Autumn Equinox, on the 23rd of September, is the harvest celebration of the year, and here we pause for a moment to appreciate all the abundance that the Earth has provided. It is also an opportunity to give thanks for your own harvest too and to look for the seeds within them. Day and night are equal in length, and at this point of balance, look for what might have become out of balance in your life and what you could do to help restore it?
* Plan a harvest party, asking everyone to bring seasonal home-cooked food and drinks to share, and something to add to a central shrine that will reflect harvest in all its many different ways.
* Ask everyone to bring things for a 'Basket of Abundance' - things they no longer want or need, or an abundance of produce. This may be an ongoing flow of putting in and taking out, or it might be part of a harvest ceremony, where each in turn lights a night-light with thanks for their harvest, as each puts something in, and takes something out.
* Ask everyone to bring beads, seeds, shells, sticks, feathers, grasses, dried seed heads, flowers, ribbons, threads, large-eyed-needles, scissors etc. Make a place for everyone to sit together to weave, thread, bind and create something that reflects the abundance of your harvest moment. It may be a necklace to wear, a head-dress, a posy to hang up, a special harvest wand or totem. As you make it, think positively about the things you are harvesting right now and count your blessings!
* Using your creation as an anchor, take it in turns to share with each other both your harvest and the seeds hidden within your harvest, and how you might take these gifts forwards for your greater good and the greater good of the Earth.
* Take the children into the woods to gather nuts and fruit. (Always remember to leave plenty for the birds and forest creatures whose lives will depend on them, and only gather from where there is a great abundance.) Plant native tree seeds such as acorns, hazelnuts, rowan berries, alder cones, haws from the Hawthorn. It is a good idea to tie some netting over the pot to stop mice from digging them up. Label the pots and leave them outside. Some will germinate in the spring, when they can be potted up into a larger pot. Eventually they will need permanent homes. Plant them in the ground when the leaves have fallen and root energy begins.

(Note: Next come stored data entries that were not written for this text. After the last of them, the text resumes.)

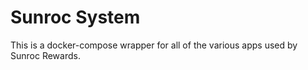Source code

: # Sunroc System

This is a docker-compose wrapper for all of the various apps used by Sunroc Rewards.
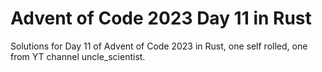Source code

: # Advent of Code 2023 Day 11 in Rust

Solutions for Day 11 of Advent of Code 2023 in Rust, one self rolled, one from YT channel uncle_scientist.
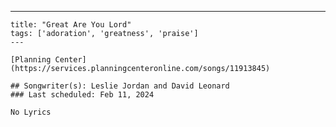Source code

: ---
    title: "Great Are You Lord"
    tags: ['adoration', 'greatness', 'praise']
    ---

    [Planning Center](https://services.planningcenteronline.com/songs/11913845)

    ## Songwriter(s): Leslie Jordan and David Leonard
    ### Last scheduled: Feb 11, 2024          

    No Lyrics
    
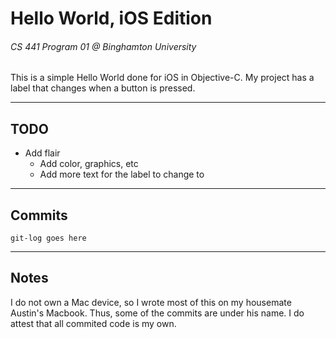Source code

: # Hello World, iOS Edition
###### CS 441 Program 01 @ Binghamton University

This is a simple Hello World done for iOS in Objective-C. My project has a label that changes when a button is pressed.

----

## TODO

- Add flair
  - Add color, graphics, etc
  - Add more text for the label to change to

----

## Commits

    git-log goes here
----

## Notes

I do not own a Mac device, so I wrote most of this on my housemate Austin's Macbook. Thus, some of the commits are under his name. I do attest that all commited code is my own.
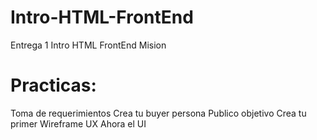 # Intro-HTML-FrontEnd
Entrega 1 Intro HTML FrontEnd Mision

# Practicas:

Toma de requerimientos
Crea tu buyer persona
Publico objetivo
Crea tu primer Wireframe UX
Ahora el UI
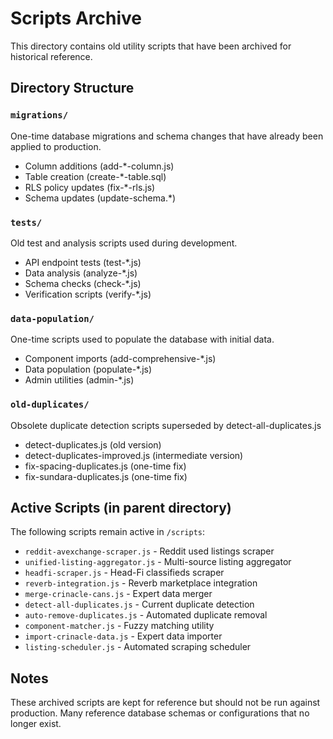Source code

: # Scripts Archive

This directory contains old utility scripts that have been archived for historical reference.

## Directory Structure

### `migrations/`
One-time database migrations and schema changes that have already been applied to production.
- Column additions (add-*-column.js)
- Table creation (create-*-table.sql)
- RLS policy updates (fix-*-rls.js)
- Schema updates (update-schema.*)

### `tests/`
Old test and analysis scripts used during development.
- API endpoint tests (test-*.js)
- Data analysis (analyze-*.js)
- Schema checks (check-*.js)
- Verification scripts (verify-*.js)

### `data-population/`
One-time scripts used to populate the database with initial data.
- Component imports (add-comprehensive-*.js)
- Data population (populate-*.js)
- Admin utilities (admin-*.js)

### `old-duplicates/`
Obsolete duplicate detection scripts superseded by detect-all-duplicates.js
- detect-duplicates.js (old version)
- detect-duplicates-improved.js (intermediate version)
- fix-spacing-duplicates.js (one-time fix)
- fix-sundara-duplicates.js (one-time fix)

## Active Scripts (in parent directory)

The following scripts remain active in `/scripts`:
- `reddit-avexchange-scraper.js` - Reddit used listings scraper
- `unified-listing-aggregator.js` - Multi-source listing aggregator
- `headfi-scraper.js` - Head-Fi classifieds scraper
- `reverb-integration.js` - Reverb marketplace integration
- `merge-crinacle-cans.js` - Expert data merger
- `detect-all-duplicates.js` - Current duplicate detection
- `auto-remove-duplicates.js` - Automated duplicate removal
- `component-matcher.js` - Fuzzy matching utility
- `import-crinacle-data.js` - Expert data importer
- `listing-scheduler.js` - Automated scraping scheduler

## Notes

These archived scripts are kept for reference but should not be run against production.
Many reference database schemas or configurations that no longer exist.
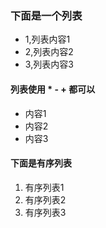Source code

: ### 下面是一个列表

+ 1,列表内容1
+ 2,列表内容2
+ 3,列表内容3

#### 列表使用 * - + 都可以

* 内容1
* 内容2
* 内容3

#### 下面是有序列表
1. 有序列表1
2. 有序列表2
3. 有序列表3

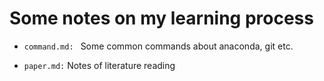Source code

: # Some notes on my learning process

- `command.md: ` Some common commands about anaconda, git etc.

- `paper.md:` Notes of literature reading

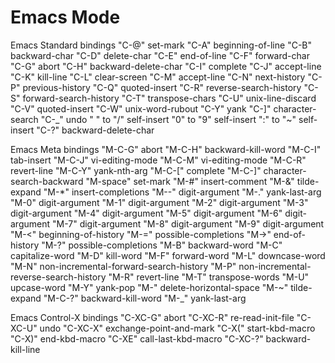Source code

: #  Emacs Mode

Emacs Standard bindings
         "C-@"  set-mark
         "C-A"  beginning-of-line
         "C-B"  backward-char
         "C-D"  delete-char
         "C-E"  end-of-line
         "C-F"  forward-char
         "C-G"  abort
         "C-H"  backward-delete-char
         "C-I"  complete
         "C-J"  accept-line
         "C-K"  kill-line
         "C-L"  clear-screen
         "C-M"  accept-line
         "C-N"  next-history
         "C-P"  previous-history
         "C-Q"  quoted-insert
         "C-R"  reverse-search-history
         "C-S"  forward-search-history
         "C-T"  transpose-chars
         "C-U"  unix-line-discard
         "C-V"  quoted-insert
         "C-W"  unix-word-rubout
         "C-Y"  yank
         "C-]"  character-search
         "C-_"  undo
         " " to "/"  self-insert
         "0"  to "9"  self-insert
         ":"  to "~"  self-insert
         "C-?"  backward-delete-char

Emacs Meta bindings
         "M-C-G"  abort
         "M-C-H"  backward-kill-word
         "M-C-I"  tab-insert
         "M-C-J"  vi-editing-mode
         "M-C-M"  vi-editing-mode
         "M-C-R"  revert-line
         "M-C-Y"  yank-nth-arg
         "M-C-["  complete
         "M-C-]"  character-search-backward
         "M-space"  set-mark
         "M-#"  insert-comment
         "M-&"  tilde-expand
         "M-*"  insert-completions
         "M--"  digit-argument
         "M-."  yank-last-arg
         "M-0"  digit-argument
         "M-1"  digit-argument
         "M-2"  digit-argument
         "M-3"  digit-argument
         "M-4"  digit-argument
         "M-5"  digit-argument
         "M-6"  digit-argument
         "M-7"  digit-argument
         "M-8"  digit-argument
         "M-9"  digit-argument
         "M-<"  beginning-of-history
         "M-="  possible-completions
         "M->"  end-of-history
         "M-?"  possible-completions
         "M-B"  backward-word
         "M-C"  capitalize-word
         "M-D"  kill-word
         "M-F"  forward-word
         "M-L"  downcase-word
         "M-N"  non-incremental-forward-search-history
         "M-P"  non-incremental-reverse-search-history
         "M-R"  revert-line
         "M-T"  transpose-words
         "M-U"  upcase-word
         "M-Y"  yank-pop
         "M-\"  delete-horizontal-space
         "M-~"  tilde-expand
         "M-C-?"  backward-kill-word
         "M-_"  yank-last-arg

Emacs Control-X bindings
         "C-XC-G"  abort
         "C-XC-R"  re-read-init-file
         "C-XC-U"  undo
         "C-XC-X"  exchange-point-and-mark
         "C-X("  start-kbd-macro
         "C-X)"  end-kbd-macro
         "C-XE"  call-last-kbd-macro
         "C-XC-?"  backward-kill-line

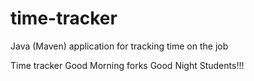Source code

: # time-tracker
Java (Maven) application for tracking time on the job

Time tracker
Good Morning forks
Good Night Students!!!
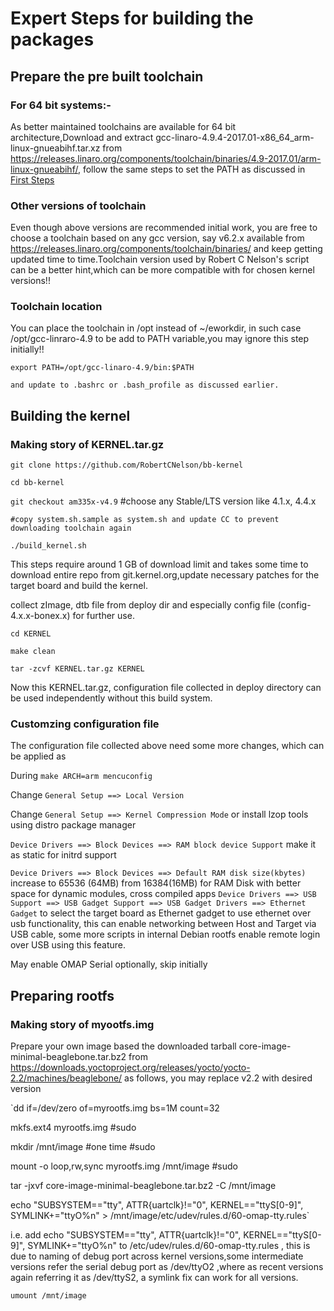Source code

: # Expert Steps for building the packages 

## Prepare the pre built toolchain

### For 64 bit systems:-
As better maintained toolchains are available for 64 bit architecture,Download and extract gcc-linaro-4.9.4-2017.01-x86_64_arm-linux-gnueabihf.tar.xz from https://releases.linaro.org/components/toolchain/binaries/4.9-2017.01/arm-linux-gnueabihf/, follow the same steps to set the PATH as discussed in [First Steps](01-simple.md)
 
### Other versions of toolchain
Even though above versions are recommended initial work, you are free to choose a toolchain based on any gcc version, say v6.2.x available from https://releases.linaro.org/components/toolchain/binaries/ and keep getting updated time to time.Toolchain version used by Robert C Nelson's script can be a better hint,which can be more compatible with for chosen kernel versions!!

### Toolchain location
  You can place the toolchain in /opt instead of ~/eworkdir, in such case /opt/gcc-linraro-4.9 to be add to PATH variable,you may ignore this step initially!!

   `export PATH=/opt/gcc-linaro-4.9/bin:$PATH`

    and update to .bashrc or .bash_profile as discussed earlier.
    
## Building the kernel

### Making story of KERNEL.tar.gz

`git clone https://github.com/RobertCNelson/bb-kernel`

`cd bb-kernel`

`git checkout am335x-v4.9`   #choose any Stable/LTS version like 4.1.x, 4.4.x 

`#copy system.sh.sample as system.sh and update CC to prevent downloading toolchain again`

`./build_kernel.sh`

This steps require around 1 GB of download limit and takes some time to download entire repo from git.kernel.org,update necessary patches for the target board and build the kernel.

collect zImage, dtb file from deploy dir and especially config file (config-4.x.x-bonex.x) for further use.

`cd KERNEL`

`make clean`

`tar -zcvf KERNEL.tar.gz KERNEL`

Now this KERNEL.tar.gz, configuration file collected in deploy directory can be used independently without this build system.

### Customzing configuration file

The configuration file collected above need some more changes, which can be applied as

During `make ARCH=arm mencuconfig`

Change `General Setup ==> Local Version`

Change `General Setup ==> Kernel Compression Mode` or install lzop tools using distro package manager

`Device Drivers ==> Block Devices ==> RAM block device Support` make it as static for initrd support

`Device Drivers ==> Block Devices ==> Default RAM disk size(kbytes)`  increase to 65536 (64MB) from 16384(16MB) for RAM Disk with better space for dynamic modules, cross compiled apps
`Device Drivers ==> USB Support ==> USB Gadget Support ==> USB Gadget Drivers ==> Ethernet Gadget`
to select the target board as Ethernet gadget to use ethernet over usb functionality, this can enable networking between Host and Target via USB cable, some more scripts in internal Debian rootfs enable remote login over USB using this feature.

May enable OMAP Serial optionally, skip initially 

## Preparing rootfs

### Making story of myootfs.img

Prepare your own image based the downloaded tarball core-image-minimal-beaglebone.tar.bz2 from https://downloads.yoctoproject.org/releases/yocto/yocto-2.2/machines/beaglebone/ as follows, you may replace v2.2 with desired version

`dd if=/dev/zero of=myrootfs.img bs=1M count=32

mkfs.ext4 myrootfs.img                           #sudo

mkdir /mnt/image        #one time                #sudo

mount -o loop,rw,sync myrootfs.img /mnt/image    #sudo

tar -jxvf core-image-minimal-beaglebone.tar.bz2 -C /mnt/image

echo "SUBSYSTEM=="tty", ATTR{uartclk}!="0", KERNEL=="ttyS[0-9]", SYMLINK+="ttyO%n" > /mnt/image/etc/udev/rules.d/60-omap-tty.rules`

i.e. add echo "SUBSYSTEM=="tty", ATTR{uartclk}!="0", KERNEL=="ttyS[0-9]", SYMLINK+="ttyO%n" to /etc/udev/rules.d/60-omap-tty.rules , this is due to naming of debug port across kernel versions,some intermediate versions refer the serial debug port as /dev/ttyO2 ,where as recent versions again referring it as /dev/ttyS2, a symlink fix can work for all versions.

`umount /mnt/image`





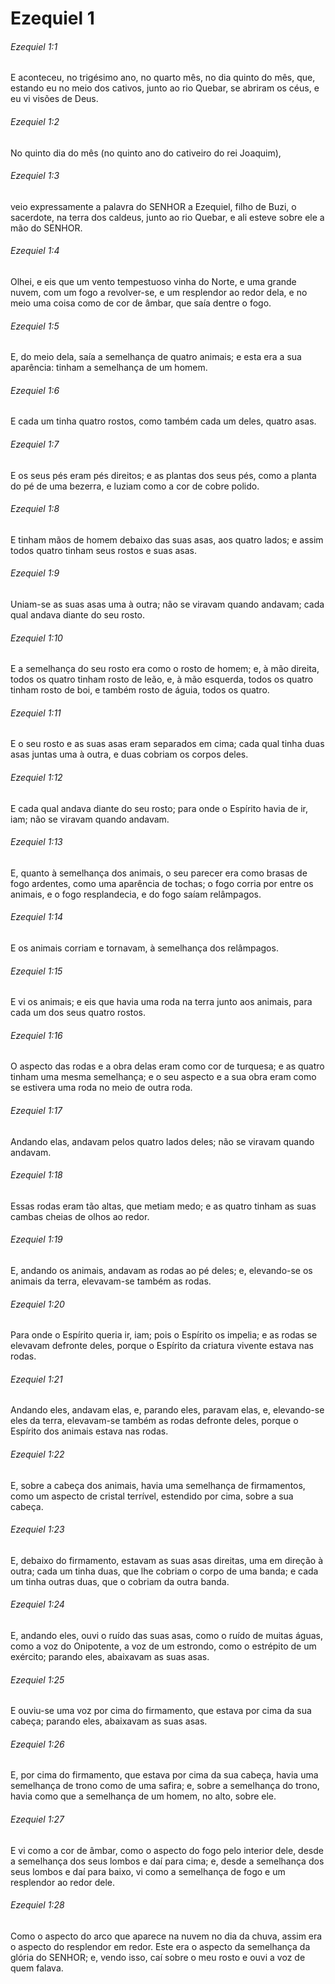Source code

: # Ezequiel 1

###### Ezequiel 1:1

E aconteceu, no trigésimo ano, no quarto mês, no dia quinto do mês, que, estando eu no meio dos cativos, junto ao rio Quebar, se abriram os céus, e eu vi visões de Deus.

###### Ezequiel 1:2

No quinto dia do mês (no quinto ano do cativeiro do rei Joaquim),

###### Ezequiel 1:3

veio expressamente a palavra do SENHOR a Ezequiel, filho de Buzi, o sacerdote, na terra dos caldeus, junto ao rio Quebar, e ali esteve sobre ele a mão do SENHOR.

###### Ezequiel 1:4

Olhei, e eis que um vento tempestuoso vinha do Norte, e uma grande nuvem, com um fogo a revolver-se, e um resplendor ao redor dela, e no meio uma coisa como de cor de âmbar, que saía dentre o fogo.

###### Ezequiel 1:5

E, do meio dela, saía a semelhança de quatro animais; e esta era a sua aparência: tinham a semelhança de um homem.

###### Ezequiel 1:6

E cada um tinha quatro rostos, como também cada um deles, quatro asas.

###### Ezequiel 1:7

E os seus pés eram pés direitos; e as plantas dos seus pés, como a planta do pé de uma bezerra, e luziam como a cor de cobre polido.

###### Ezequiel 1:8

E tinham mãos de homem debaixo das suas asas, aos quatro lados; e assim todos quatro tinham seus rostos e suas asas.

###### Ezequiel 1:9

Uniam-se as suas asas uma à outra; não se viravam quando andavam; cada qual andava diante do seu rosto.

###### Ezequiel 1:10

E a semelhança do seu rosto era como o rosto de homem; e, à mão direita, todos os quatro tinham rosto de leão, e, à mão esquerda, todos os quatro tinham rosto de boi, e também rosto de águia, todos os quatro.

###### Ezequiel 1:11

E o seu rosto e as suas asas eram separados em cima; cada qual tinha duas asas juntas uma à outra, e duas cobriam os corpos deles.

###### Ezequiel 1:12

E cada qual andava diante do seu rosto; para onde o Espírito havia de ir, iam; não se viravam quando andavam.

###### Ezequiel 1:13

E, quanto à semelhança dos animais, o seu parecer era como brasas de fogo ardentes, como uma aparência de tochas; o fogo corria por entre os animais, e o fogo resplandecia, e do fogo saíam relâmpagos.

###### Ezequiel 1:14

E os animais corriam e tornavam, à semelhança dos relâmpagos.

###### Ezequiel 1:15

E vi os animais; e eis que havia uma roda na terra junto aos animais, para cada um dos seus quatro rostos.

###### Ezequiel 1:16

O aspecto das rodas e a obra delas eram como cor de turquesa; e as quatro tinham uma mesma semelhança; e o seu aspecto e a sua obra eram como se estivera uma roda no meio de outra roda.

###### Ezequiel 1:17

Andando elas, andavam pelos quatro lados deles; não se viravam quando andavam.

###### Ezequiel 1:18

Essas rodas eram tão altas, que metiam medo; e as quatro tinham as suas cambas cheias de olhos ao redor.

###### Ezequiel 1:19

E, andando os animais, andavam as rodas ao pé deles; e, elevando-se os animais da terra, elevavam-se também as rodas.

###### Ezequiel 1:20

Para onde o Espírito queria ir, iam; pois o Espírito os impelia; e as rodas se elevavam defronte deles, porque o Espírito da criatura vivente estava nas rodas.

###### Ezequiel 1:21

Andando eles, andavam elas, e, parando eles, paravam elas, e, elevando-se eles da terra, elevavam-se também as rodas defronte deles, porque o Espírito dos animais estava nas rodas.

###### Ezequiel 1:22

E, sobre a cabeça dos animais, havia uma semelhança de firmamentos, como um aspecto de cristal terrível, estendido por cima, sobre a sua cabeça.

###### Ezequiel 1:23

E, debaixo do firmamento, estavam as suas asas direitas, uma em direção à outra; cada um tinha duas, que lhe cobriam o corpo de uma banda; e cada um tinha outras duas, que o cobriam da outra banda.

###### Ezequiel 1:24

E, andando eles, ouvi o ruído das suas asas, como o ruído de muitas águas, como a voz do Onipotente, a voz de um estrondo, como o estrépito de um exército; parando eles, abaixavam as suas asas.

###### Ezequiel 1:25

E ouviu-se uma voz por cima do firmamento, que estava por cima da sua cabeça; parando eles, abaixavam as suas asas.

###### Ezequiel 1:26

E, por cima do firmamento, que estava por cima da sua cabeça, havia uma semelhança de trono como de uma safira; e, sobre a semelhança do trono, havia como que a semelhança de um homem, no alto, sobre ele.

###### Ezequiel 1:27

E vi como a cor de âmbar, como o aspecto do fogo pelo interior dele, desde a semelhança dos seus lombos e daí para cima; e, desde a semelhança dos seus lombos e daí para baixo, vi como a semelhança de fogo e um resplendor ao redor dele.

###### Ezequiel 1:28

Como o aspecto do arco que aparece na nuvem no dia da chuva, assim era o aspecto do resplendor em redor. Este era o aspecto da semelhança da glória do SENHOR; e, vendo isso, caí sobre o meu rosto e ouvi a voz de quem falava.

Hazel is a very useful tree to have in the garden. The many straight stems or 'rods' growing from its base can be cut and used to make dens, archways, bowers, screens and other creative structures. The more you cut them, the more will grow. (Only cut the straight rods as the other more twisty ones are nut bearing.)
Forked Hazel divining sticks have long been used to find hidden underground water. If you want to have a go, cut a fresh forked Hazel twig, and state your intention to use it to find water. Holding the two arms, pull them slightly apart to create tension and walk slowly. The tip of the twig will 'twitch', as it responds to water below the ground.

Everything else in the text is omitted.